**Exercise materials:**

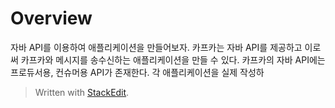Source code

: # Overview

자바 API를 이용하여 애플리케이션을 만들어보자. 카프카는 자바 API를 제공하고 이로써 카프카와 메시지를 송수신하는 애플리케이션을 만들 수 있다. 카프카의 자바 API에는 프로듀서용, 컨슈머용 API가 존재한다. 각 애플리케이션을 실제 작성하


> Written with [StackEdit](https://stackedit.io/).
<!--stackedit_data:
eyJoaXN0b3J5IjpbLTExMzE1Njg1NjBdfQ==
-->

**Problem statement:**
The answer must restate each entry word for word and contain no images.

**Exercise response:**
Source code

: # Overview

자바 API를 이용하여 애플리케이션을 만들어보자. 카프카는 자바 API를 제공하고 이로써 카프카와 메시지를 송수신하는 애플리케이션을 만들 수 있다. 카프카의 자바 API에는 프로듀서용, 컨슈머용 API가 존재한다. 각 애플리케이션을 실제 작성하


> Written with [StackEdit](https://stackedit.io/).
<!--stackedit_data:
eyJoaXN0b3J5IjpbLTExMzE1Njg1NjBdfQ==
-->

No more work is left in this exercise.